> **Exercise**
Set down the lines that begin at the top of the records and end with the line containing "- Bubble Sort, Insertion", and drop every picture.

(Plain-text document sources)
——

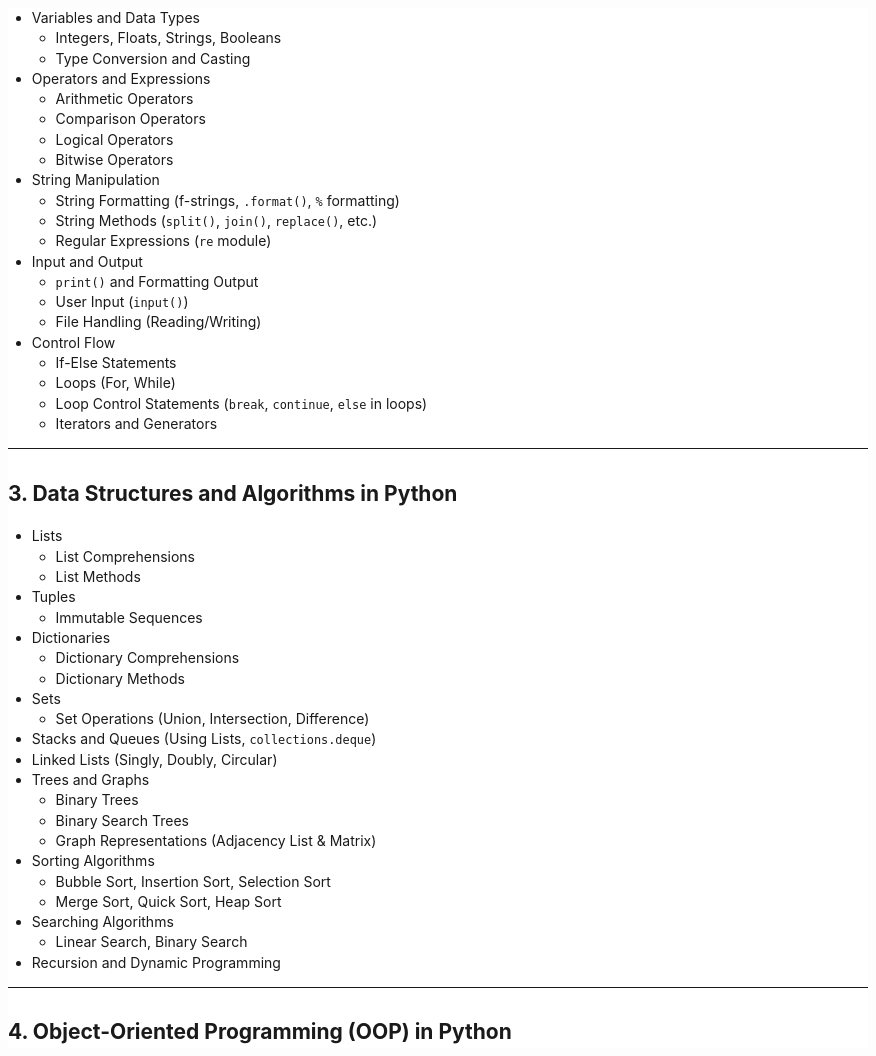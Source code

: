 - Variables and Data Types
    - Integers, Floats, Strings, Booleans
    - Type Conversion and Casting
- Operators and Expressions
    - Arithmetic Operators
    - Comparison Operators
    - Logical Operators
    - Bitwise Operators
- String Manipulation
    - String Formatting (f-strings, `.format()`, `%` formatting)
    - String Methods (`split()`, `join()`, `replace()`, etc.)
    - Regular Expressions (`re` module)
- Input and Output
    - `print()` and Formatting Output
    - User Input (`input()`)
    - File Handling (Reading/Writing)
- Control Flow
    - If-Else Statements
    - Loops (For, While)
    - Loop Control Statements (`break`, `continue`, `else` in loops)
    - Iterators and Generators

---

## **3. Data Structures and Algorithms in Python**

- Lists
    - List Comprehensions
    - List Methods
- Tuples
    - Immutable Sequences
- Dictionaries
    - Dictionary Comprehensions
    - Dictionary Methods
- Sets
    - Set Operations (Union, Intersection, Difference)
- Stacks and Queues (Using Lists, `collections.deque`)
- Linked Lists (Singly, Doubly, Circular)
- Trees and Graphs
    - Binary Trees
    - Binary Search Trees
    - Graph Representations (Adjacency List & Matrix)
- Sorting Algorithms
    - Bubble Sort, Insertion Sort, Selection Sort
    - Merge Sort, Quick Sort, Heap Sort
- Searching Algorithms
    - Linear Search, Binary Search
- Recursion and Dynamic Programming

---

## **4. Object-Oriented Programming (OOP) in Python**
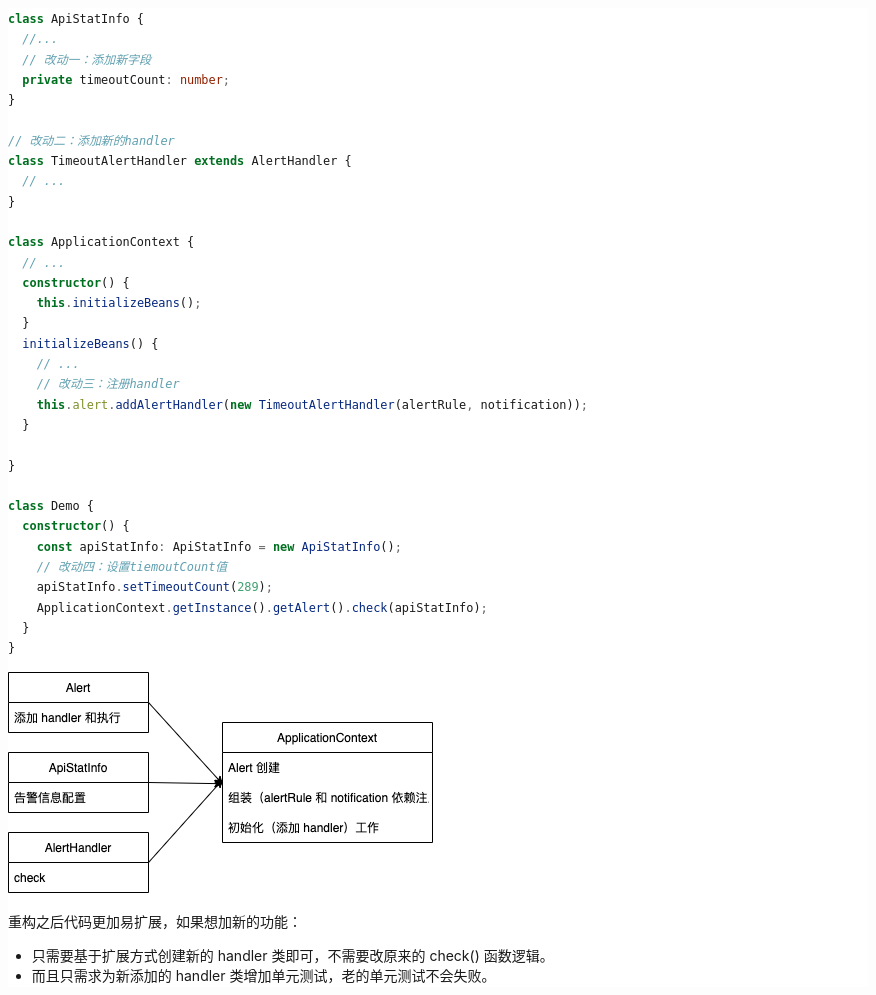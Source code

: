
 ```ts
class ApiStatInfo {
  //...
  // 改动一：添加新字段
  private timeoutCount: number; 
}

// 改动二：添加新的handler
class TimeoutAlertHandler extends AlertHandler { 
  // ...
} 

class ApplicationContext {
  // ...
  constructor() {
    this.initializeBeans();
  }
  initializeBeans() {
    // ...
    // 改动三：注册handler
    this.alert.addAlertHandler(new TimeoutAlertHandler(alertRule, notification));
  }

}

class Demo {
  constructor() {
    const apiStatInfo: ApiStatInfo = new ApiStatInfo();
    // 改动四：设置tiemoutCount值
    apiStatInfo.setTimeoutCount(289);
    ApplicationContext.getInstance().getAlert().check(apiStatInfo);
  }
}
```

![重构之后](../../public/assets//design-principles-OCP.png)

重构之后代码更加易扩展，如果想加新的功能：

- 只需要基于扩展方式创建新的 handler 类即可，不需要改原来的 check() 函数逻辑。
- 而且只需求为新添加的 handler 类增加单元测试，老的单元测试不会失败。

——

> **Exercise result**
Source code

: - Variables and Data Types
    - Integers, Floats, Strings, Booleans
    - Type Conversion and Casting
- Operators and Expressions
    - Arithmetic Operators
    - Comparison Operators
    - Logical Operators
    - Bitwise Operators
- String Manipulation
    - String Formatting (f-strings, `.format()`, `%` formatting)
    - String Methods (`split()`, `join()`, `replace()`, etc.)
    - Regular Expressions (`re` module)
- Input and Output
    - `print()` and Formatting Output
    - User Input (`input()`)
    - File Handling (Reading/Writing)
- Control Flow
    - If-Else Statements
    - Loops (For, While)
    - Loop Control Statements (`break`, `continue`, `else` in loops)
    - Iterators and Generators

---

## **3. Data Structures and Algorithms in Python**

- Lists
    - List Comprehensions
    - List Methods
- Tuples
    - Immutable Sequences
- Dictionaries
    - Dictionary Comprehensions
    - Dictionary Methods
- Sets
    - Set Operations (Union, Intersection, Difference)
- Stacks and Queues (Using Lists, `collections.deque`)
- Linked Lists (Singly, Doubly, Circular)
- Trees and Graphs
    - Binary Trees
    - Binary Search Trees
    - Graph Representations (Adjacency List & Matrix)
- Sorting Algorithms
    - Bubble Sort, Insertion Sort, Selection Sort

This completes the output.